What are the decent arguments for leave though?
Larger numbers of immigration suppress wages, and this doesn't only affect unskilled, ~minimim wage employees but also things like trades; for working class people these were traditionally a reliable and effective way out of poverty, with plumbers, electricians etc in more or less predictable demand with good pay. A large influx of workers with these skills has suppressed wages significantly and spread the work for individuals thinner. Now for people like me - the aforementioned metropolitan liberals (lol) - this is great; we get cheaper services and we get to say "hey, look at all these great migrants, coming here, working hard, paying more taxes than they receive etc". Similarly, low wages at unskilled jobs keep priced down - also good for me. So yeah, thumbs up for immigration for me. But then, I don't work a minimum wage job whose only rises come when Osborne decrees it so, nor am I Dave the would-be plumber seeing my plan for my future massively altered in a negative way because the spark apprenticeship I did for however many years has been devalued a bunch.

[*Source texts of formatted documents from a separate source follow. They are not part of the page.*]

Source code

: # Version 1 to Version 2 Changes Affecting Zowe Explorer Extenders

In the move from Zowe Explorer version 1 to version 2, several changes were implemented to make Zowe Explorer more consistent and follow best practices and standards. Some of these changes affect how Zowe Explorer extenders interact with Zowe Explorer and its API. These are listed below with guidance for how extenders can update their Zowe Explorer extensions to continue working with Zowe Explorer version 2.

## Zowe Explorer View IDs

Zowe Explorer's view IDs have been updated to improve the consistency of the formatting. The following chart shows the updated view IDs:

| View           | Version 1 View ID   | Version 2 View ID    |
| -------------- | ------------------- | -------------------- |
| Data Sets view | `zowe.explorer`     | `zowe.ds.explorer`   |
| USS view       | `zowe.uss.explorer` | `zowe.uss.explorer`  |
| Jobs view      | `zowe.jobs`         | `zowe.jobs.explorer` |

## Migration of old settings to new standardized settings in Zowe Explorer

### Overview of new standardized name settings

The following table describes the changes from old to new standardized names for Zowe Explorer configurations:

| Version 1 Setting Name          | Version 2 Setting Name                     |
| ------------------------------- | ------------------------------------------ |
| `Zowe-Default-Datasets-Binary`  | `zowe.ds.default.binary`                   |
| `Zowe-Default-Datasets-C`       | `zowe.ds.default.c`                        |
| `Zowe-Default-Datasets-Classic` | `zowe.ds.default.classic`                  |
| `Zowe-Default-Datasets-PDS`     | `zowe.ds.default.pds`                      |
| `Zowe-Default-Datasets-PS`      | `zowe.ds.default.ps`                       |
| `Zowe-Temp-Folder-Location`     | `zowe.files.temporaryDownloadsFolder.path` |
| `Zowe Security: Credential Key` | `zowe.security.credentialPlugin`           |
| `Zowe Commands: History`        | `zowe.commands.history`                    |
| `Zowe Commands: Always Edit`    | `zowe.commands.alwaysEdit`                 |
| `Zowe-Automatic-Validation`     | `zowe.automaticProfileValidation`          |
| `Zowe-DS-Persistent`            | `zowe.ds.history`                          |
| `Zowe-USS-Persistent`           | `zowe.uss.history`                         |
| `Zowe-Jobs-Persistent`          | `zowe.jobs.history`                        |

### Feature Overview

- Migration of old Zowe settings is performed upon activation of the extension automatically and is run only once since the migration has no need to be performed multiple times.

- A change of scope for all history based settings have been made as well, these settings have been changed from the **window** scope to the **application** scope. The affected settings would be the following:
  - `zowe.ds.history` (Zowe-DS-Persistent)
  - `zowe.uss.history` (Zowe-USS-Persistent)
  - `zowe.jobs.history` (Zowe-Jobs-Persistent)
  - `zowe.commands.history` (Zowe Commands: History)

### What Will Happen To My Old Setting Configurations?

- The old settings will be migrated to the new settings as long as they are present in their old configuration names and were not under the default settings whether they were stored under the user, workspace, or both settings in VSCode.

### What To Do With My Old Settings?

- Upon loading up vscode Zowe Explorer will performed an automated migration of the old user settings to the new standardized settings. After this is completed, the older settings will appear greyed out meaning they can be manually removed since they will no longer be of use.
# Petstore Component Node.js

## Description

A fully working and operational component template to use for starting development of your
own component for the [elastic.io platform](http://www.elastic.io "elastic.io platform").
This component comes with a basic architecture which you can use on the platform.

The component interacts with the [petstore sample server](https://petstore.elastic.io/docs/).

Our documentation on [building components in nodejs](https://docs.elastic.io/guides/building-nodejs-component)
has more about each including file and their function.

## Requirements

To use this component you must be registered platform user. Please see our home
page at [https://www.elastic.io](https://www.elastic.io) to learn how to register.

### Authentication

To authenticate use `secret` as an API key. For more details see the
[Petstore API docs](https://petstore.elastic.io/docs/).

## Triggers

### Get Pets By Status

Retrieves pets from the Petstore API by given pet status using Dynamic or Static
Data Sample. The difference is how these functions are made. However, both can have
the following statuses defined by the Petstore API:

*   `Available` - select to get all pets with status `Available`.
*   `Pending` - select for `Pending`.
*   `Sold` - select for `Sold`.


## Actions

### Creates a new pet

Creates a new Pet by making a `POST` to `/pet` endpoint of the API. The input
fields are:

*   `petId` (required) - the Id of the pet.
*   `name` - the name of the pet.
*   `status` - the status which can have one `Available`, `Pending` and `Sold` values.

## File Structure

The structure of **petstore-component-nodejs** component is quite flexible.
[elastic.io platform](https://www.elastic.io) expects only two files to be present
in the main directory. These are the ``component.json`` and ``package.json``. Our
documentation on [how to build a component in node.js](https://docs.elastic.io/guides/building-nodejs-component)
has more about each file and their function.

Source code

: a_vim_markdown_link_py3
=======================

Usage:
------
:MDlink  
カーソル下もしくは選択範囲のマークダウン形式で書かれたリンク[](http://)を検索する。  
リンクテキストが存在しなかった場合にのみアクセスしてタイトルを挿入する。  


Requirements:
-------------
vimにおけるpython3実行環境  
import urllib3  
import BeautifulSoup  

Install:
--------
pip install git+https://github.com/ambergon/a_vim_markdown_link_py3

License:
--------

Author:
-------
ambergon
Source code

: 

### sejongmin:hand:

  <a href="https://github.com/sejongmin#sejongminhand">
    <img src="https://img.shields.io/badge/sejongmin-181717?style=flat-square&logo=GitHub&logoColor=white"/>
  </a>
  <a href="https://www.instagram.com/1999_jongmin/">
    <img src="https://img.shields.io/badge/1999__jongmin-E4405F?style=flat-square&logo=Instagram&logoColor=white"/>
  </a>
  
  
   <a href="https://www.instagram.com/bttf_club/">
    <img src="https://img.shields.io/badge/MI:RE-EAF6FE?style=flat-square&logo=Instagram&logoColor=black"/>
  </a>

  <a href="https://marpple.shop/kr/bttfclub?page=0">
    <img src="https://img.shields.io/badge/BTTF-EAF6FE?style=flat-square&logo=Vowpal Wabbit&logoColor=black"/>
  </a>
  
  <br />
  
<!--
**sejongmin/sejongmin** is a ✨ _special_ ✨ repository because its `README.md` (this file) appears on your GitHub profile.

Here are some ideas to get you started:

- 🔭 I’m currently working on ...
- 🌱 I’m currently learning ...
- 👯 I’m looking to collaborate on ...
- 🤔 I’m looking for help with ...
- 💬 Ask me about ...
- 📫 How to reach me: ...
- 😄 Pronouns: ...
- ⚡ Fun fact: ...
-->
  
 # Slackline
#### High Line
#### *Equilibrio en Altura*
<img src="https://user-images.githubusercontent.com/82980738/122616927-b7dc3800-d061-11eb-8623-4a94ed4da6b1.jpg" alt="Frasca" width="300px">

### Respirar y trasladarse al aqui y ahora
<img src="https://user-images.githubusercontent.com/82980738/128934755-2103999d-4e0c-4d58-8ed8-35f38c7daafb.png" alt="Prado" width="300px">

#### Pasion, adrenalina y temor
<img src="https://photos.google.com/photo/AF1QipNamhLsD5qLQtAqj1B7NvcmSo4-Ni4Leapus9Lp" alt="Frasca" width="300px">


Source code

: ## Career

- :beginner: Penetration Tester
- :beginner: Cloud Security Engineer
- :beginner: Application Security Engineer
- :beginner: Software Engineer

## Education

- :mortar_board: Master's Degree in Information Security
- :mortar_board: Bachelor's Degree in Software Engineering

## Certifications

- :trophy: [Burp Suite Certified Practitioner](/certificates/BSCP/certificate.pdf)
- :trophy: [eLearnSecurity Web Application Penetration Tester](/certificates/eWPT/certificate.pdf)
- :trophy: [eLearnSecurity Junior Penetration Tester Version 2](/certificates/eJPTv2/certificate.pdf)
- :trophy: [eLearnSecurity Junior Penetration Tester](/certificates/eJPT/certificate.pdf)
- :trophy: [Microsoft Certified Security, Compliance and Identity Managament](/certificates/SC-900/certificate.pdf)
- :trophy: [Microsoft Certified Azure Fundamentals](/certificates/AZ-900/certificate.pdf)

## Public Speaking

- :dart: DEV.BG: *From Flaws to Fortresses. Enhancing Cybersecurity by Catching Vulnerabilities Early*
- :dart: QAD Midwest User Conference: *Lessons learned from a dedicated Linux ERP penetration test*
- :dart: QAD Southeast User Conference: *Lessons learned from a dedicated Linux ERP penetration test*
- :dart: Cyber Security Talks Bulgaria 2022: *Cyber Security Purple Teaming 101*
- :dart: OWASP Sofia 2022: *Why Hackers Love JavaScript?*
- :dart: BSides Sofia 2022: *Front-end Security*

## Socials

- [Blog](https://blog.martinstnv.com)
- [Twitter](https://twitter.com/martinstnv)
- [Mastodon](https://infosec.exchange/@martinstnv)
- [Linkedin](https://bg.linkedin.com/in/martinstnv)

I said on a previous page that I don't think that long term constitutional issues should be affected too much by short term political realities, so it annoys me a bit when I see people hand-wave away the £350m line by saying "that's a lie! We get some of it back as farm subsidies in Wales and, besides, do you really trust the Tories to spend that money wisely if we got it back?!" I mean, firstly, I'm not thrilled about the government subsidising farms in Wales anyway, so if they gutted that, good job BJ. But the idea that the EU is protecting us from our own electoral folly by taking our money and redistributing it is not only a bizarrely self-flaggilating view but it's also one framed entirely by who won one election last year. Are you (general you, not you you) ever going to trust a British PM and Chancellor to spend that money, or is it always better in the hands of the unswerving paragon's of the EU?
Which brings me onto what I think is my last point and it's one I've banged a gong a bunch about before so I shan't dwell, but generally I'm in favour of localism and the EU is the antithesis of this. It's effective as a forum for pan-national issues, of course, but the problems with large kind-of elected bodies like this is the larger the electorate, the larger the bodies of people who end up disenfranchised become. Yeah it's PR (mostly) but a law either passes or it doesn't, ultimately. This same issue plagues every election, but the smaller the electorate, the smaller those disenfranchised groups become. Furthermore, the commission isn't elected by any reasonable definition of the word.
Now, my answer to all of these is "the benefits outweigh the negatives" but a) that doesn't mean the negatives don't exist and b) I don't think Dave the plumber is an idiot or a racist or a fascist for not wanting to remain a part of a union which has had such a significant, negative impact on his prospects.